-- Provided records follows --
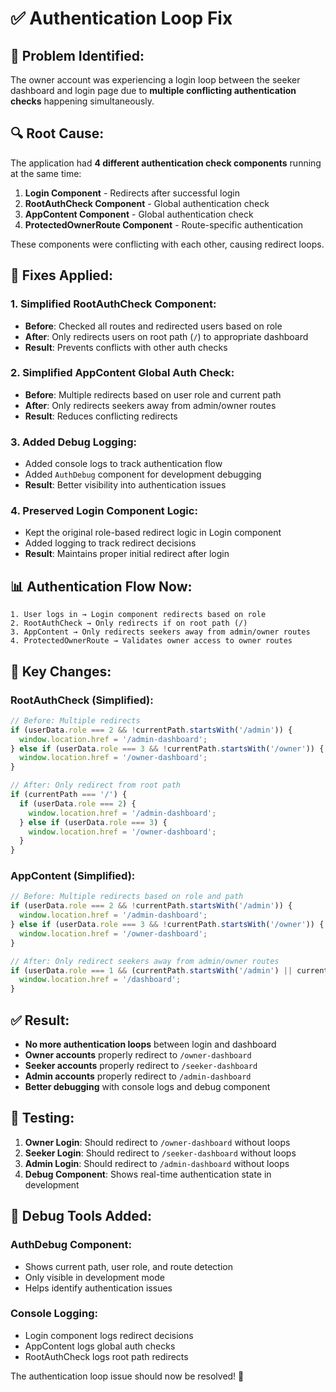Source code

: # ✅ Authentication Loop Fix

## 🎯 **Problem Identified:**

The owner account was experiencing a login loop between the seeker dashboard and login page due to **multiple conflicting authentication checks** happening simultaneously.

## 🔍 **Root Cause:**

The application had **4 different authentication check components** running at the same time:

1. **Login Component** - Redirects after successful login
2. **RootAuthCheck Component** - Global authentication check
3. **AppContent Component** - Global authentication check  
4. **ProtectedOwnerRoute Component** - Route-specific authentication

These components were conflicting with each other, causing redirect loops.

## 🔧 **Fixes Applied:**

### **1. Simplified RootAuthCheck Component:**
- **Before**: Checked all routes and redirected users based on role
- **After**: Only redirects users on root path (`/`) to appropriate dashboard
- **Result**: Prevents conflicts with other auth checks

### **2. Simplified AppContent Global Auth Check:**
- **Before**: Multiple redirects based on user role and current path
- **After**: Only redirects seekers away from admin/owner routes
- **Result**: Reduces conflicting redirects

### **3. Added Debug Logging:**
- Added console logs to track authentication flow
- Added `AuthDebug` component for development debugging
- **Result**: Better visibility into authentication issues

### **4. Preserved Login Component Logic:**
- Kept the original role-based redirect logic in Login component
- Added logging to track redirect decisions
- **Result**: Maintains proper initial redirect after login

## 📊 **Authentication Flow Now:**

```
1. User logs in → Login component redirects based on role
2. RootAuthCheck → Only redirects if on root path (/)
3. AppContent → Only redirects seekers away from admin/owner routes
4. ProtectedOwnerRoute → Validates owner access to owner routes
```

## 🎯 **Key Changes:**

### **RootAuthCheck (Simplified):**
```jsx
// Before: Multiple redirects
if (userData.role === 2 && !currentPath.startsWith('/admin')) {
  window.location.href = '/admin-dashboard';
} else if (userData.role === 3 && !currentPath.startsWith('/owner')) {
  window.location.href = '/owner-dashboard';
}

// After: Only redirect from root path
if (currentPath === '/') {
  if (userData.role === 2) {
    window.location.href = '/admin-dashboard';
  } else if (userData.role === 3) {
    window.location.href = '/owner-dashboard';
  }
}
```

### **AppContent (Simplified):**
```jsx
// Before: Multiple redirects based on role and path
if (userData.role === 2 && !currentPath.startsWith('/admin')) {
  window.location.href = '/admin-dashboard';
} else if (userData.role === 3 && !currentPath.startsWith('/owner')) {
  window.location.href = '/owner-dashboard';
}

// After: Only redirect seekers away from admin/owner routes
if (userData.role === 1 && (currentPath.startsWith('/admin') || currentPath.startsWith('/owner'))) {
  window.location.href = '/dashboard';
}
```

## ✅ **Result:**

- **No more authentication loops** between login and dashboard
- **Owner accounts** properly redirect to `/owner-dashboard`
- **Seeker accounts** properly redirect to `/seeker-dashboard`
- **Admin accounts** properly redirect to `/admin-dashboard`
- **Better debugging** with console logs and debug component

## 🧪 **Testing:**

1. **Owner Login**: Should redirect to `/owner-dashboard` without loops
2. **Seeker Login**: Should redirect to `/seeker-dashboard` without loops
3. **Admin Login**: Should redirect to `/admin-dashboard` without loops
4. **Debug Component**: Shows real-time authentication state in development

## 🔧 **Debug Tools Added:**

### **AuthDebug Component:**
- Shows current path, user role, and route detection
- Only visible in development mode
- Helps identify authentication issues

### **Console Logging:**
- Login component logs redirect decisions
- AppContent logs global auth checks
- RootAuthCheck logs root path redirects

The authentication loop issue should now be resolved! 🎉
-- Provided records concluded --
Collect each line of the entries that has the word "RootAuthCheck", copying it in full.

[Solution]
2. **RootAuthCheck Component** - Global authentication check
### **1. Simplified RootAuthCheck Component:**
2. RootAuthCheck → Only redirects if on root path (/)
### **RootAuthCheck (Simplified):**
- RootAuthCheck logs root path redirects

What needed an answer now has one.